This time, I'll read in all the files, then clean the data instead of cleaning after each read.  Maybe more efficient?

Here's the preface from my original horizontal analysis:
- - - - -

Will select data files from 1/1/1999 through 12/31/2014 to be consistent with Kp data previously analyzed.  OTT data only runs through 12/31/2013.

Two folders: frd and ott.
Each folder contains multiple folders, one per year, e.g. 1999.  Each year-folder has multiple text files, one per day of the year.  Each file has one entry per minute for that day.

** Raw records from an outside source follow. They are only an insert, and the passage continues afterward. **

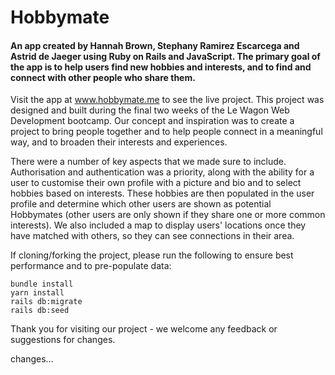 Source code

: # Hobbymate

#### An app created by Hannah Brown, Stephany Ramirez Escarcega and Astrid de Jaeger using Ruby on Rails and JavaScript. The primary goal of the app is to help users find new hobbies and interests, and to find and connect with other people who share them.

Visit the app at www.hobbymate.me to see the live project. This project was designed and built during the final two weeks of the Le Wagon Web Development bootcamp. Our concept and inspiration was to create a project to bring people together and to help people connect in a meaningful way, and to broaden their interests and experiences.

There were a number of key aspects that we made sure to include. Authorisation and authentication was a priority, along with the ability for a user to customise their own profile with a picture and bio and to select hobbies based on interests. These hobbies are then populated in the user profile and determine which other users are shown as potential Hobbymates (other users are only shown if they share one or more common interests). We also included a map to display users' locations once they have matched with others, so they can see connections in their area.

If cloning/forking the project, please run the following to ensure best performance and to pre-populate data:

```
bundle install
yarn install
rails db:migrate
rails db:seed
```

Thank you for visiting our project - we welcome any feedback or suggestions for changes.

changes...
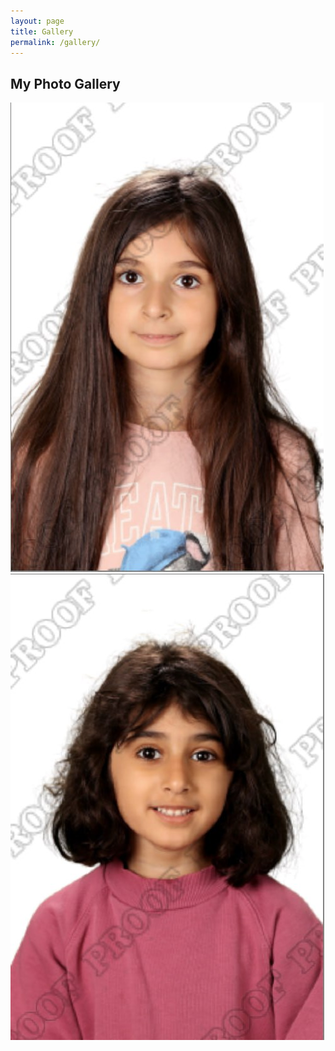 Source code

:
 ```yaml
---
layout: page
title: Gallery
permalink: /gallery/
---
```



<h2>My Photo Gallery</h2>
<div class="gallery">
  <img src="/assets/images/Raha.jpg" 
  alt="My first beautiful girl, Raha">
  <img src="/assets/images/Bahar.jpg" alt="My first beautiful girl, Bahar">
</div>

Data Description (for each text file):
The data records contain the date, time, and magnetic field elements reported. Report data to the least significant digit. Indicate missing data with 99999 to the corresponding accuracy for a given component (e.g., 99999.0 or 99999.00). If an element is not observed, please record 88888 (to the corresponding accuarcy) in that field. The format for field elements is 4(1X, F9.2). Each record is exactly 70 characters long plus the machine dependent carriage return / line feed.
	•	DATE is the calendar date in ISO YYYY-MM-DD format (4-digit year, month as 01-12, day as 01-31).
	•	TIME is in ISO hh:mm:ss.sss format (hour as 0-24, minute as 0-59, second as 0-59 Note: if the hour is 24, the minute and second must be 0).
Values beyond the time interval of the means being reported must be zero-filled i.e. 14:01:00.000 for 1 minute data for the 14th hour, first minute. DOY is the day of the year, from 1 - 365 (or 366 for leap years). Describe the method of average, i.e., centered to the hour for hourly means, in the comments area. 
	•	D and I are reported in angular units of minutes of arc to the precision of the instruments.
	•	F, H, X, Y, Z, E, G, and V are reported in nanotesla and a fraction of nT.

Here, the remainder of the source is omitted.